Leaves look like they were almost autumn for a moment. Most are pocked with black scars, as if cigarettes have been stubbed out and the ash has coagulated in their papery veins.
My fingers feel gritty–that’s what they said to me last time, ‘your placenta is gritty’ –and so I felt the shame of geriatric pregnancy, as if I had a rheumatoid uterus, or bulbous eggs at 40.
My own brutality has come out of season, and , I keep searching, even though I won’t find what I’m looking for. It’s one of those days, and I can only see the ordinaries, so I know this acorn won’t turn up for me, and I do nothing in rhythm on these days. An off- kilter state has to be accepted, or ridden on until sleep comes.

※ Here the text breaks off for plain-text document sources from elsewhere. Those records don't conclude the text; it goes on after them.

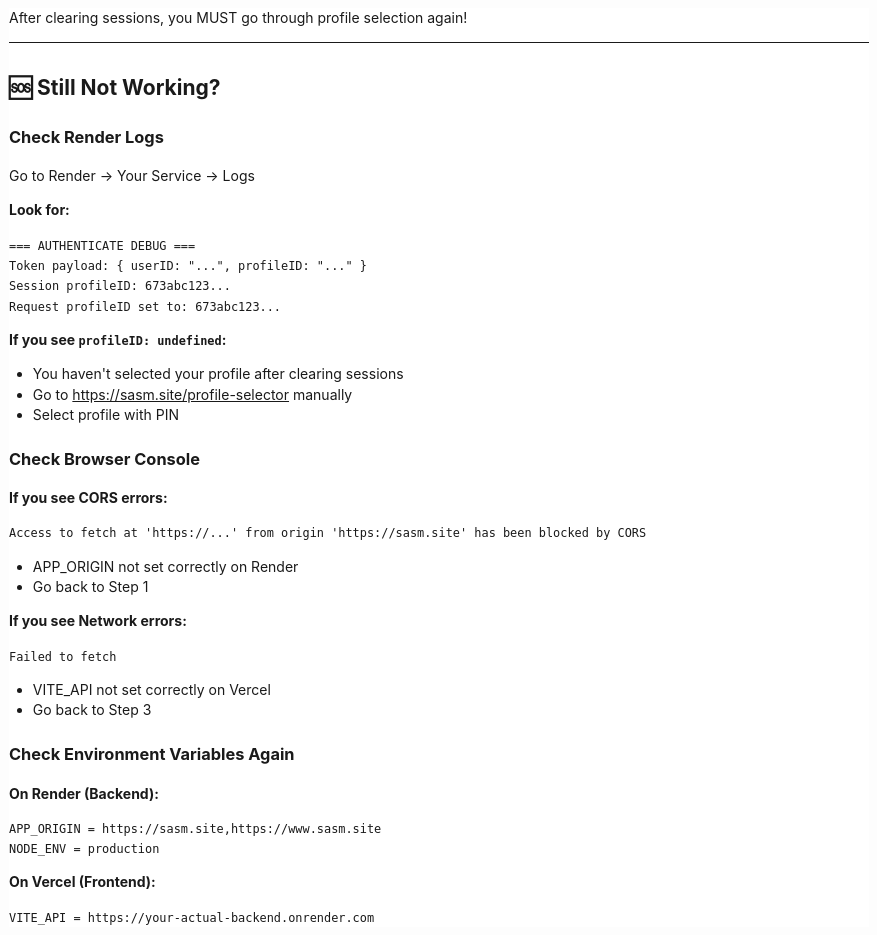After clearing sessions, you MUST go through profile selection again!

---

## 🆘 Still Not Working?

### Check Render Logs

Go to Render → Your Service → Logs

**Look for:**

```
=== AUTHENTICATE DEBUG ===
Token payload: { userID: "...", profileID: "..." }
Session profileID: 673abc123...
Request profileID set to: 673abc123...
```

**If you see `profileID: undefined`:**

- You haven't selected your profile after clearing sessions
- Go to https://sasm.site/profile-selector manually
- Select profile with PIN

### Check Browser Console

**If you see CORS errors:**

```
Access to fetch at 'https://...' from origin 'https://sasm.site' has been blocked by CORS
```

- APP_ORIGIN not set correctly on Render
- Go back to Step 1

**If you see Network errors:**

```
Failed to fetch
```

- VITE_API not set correctly on Vercel
- Go back to Step 3

### Check Environment Variables Again

**On Render (Backend):**

```
APP_ORIGIN = https://sasm.site,https://www.sasm.site
NODE_ENV = production
```

**On Vercel (Frontend):**

```
VITE_API = https://your-actual-backend.onrender.com
```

I sit on the bench in the main street. I’ve forgotten where I am in my scavenging. He is still in the coffee shop queue. I can just make him out through the foggy door. I look up and down the street for a clue of something better, but there’s nothing or at least nothing my eyes are willing to see. Then I realize I’m cold, mostly my peripheries–my pelvis is hot, though. My pad feels like an iron that’s cooling with elements of hot and cold. It will be heavy and sodden when we walk back because it will be past capacity, unable to catch all from the split seam. I haven’t told him yet.
We will walk back up the street, arms linked, and he will have a lift in his step because he sees the season of preparation. Preparing to nest, to go inwards with our bundle, to be rid of what we don’t need so we can nurture our newborn. He doesn’t see the ordinaries yet, and I want to stave them off, for him, for a little longer.
Until he trudges back down the street toward me, with an acorn wearing a bonnet. I know you love these, he says.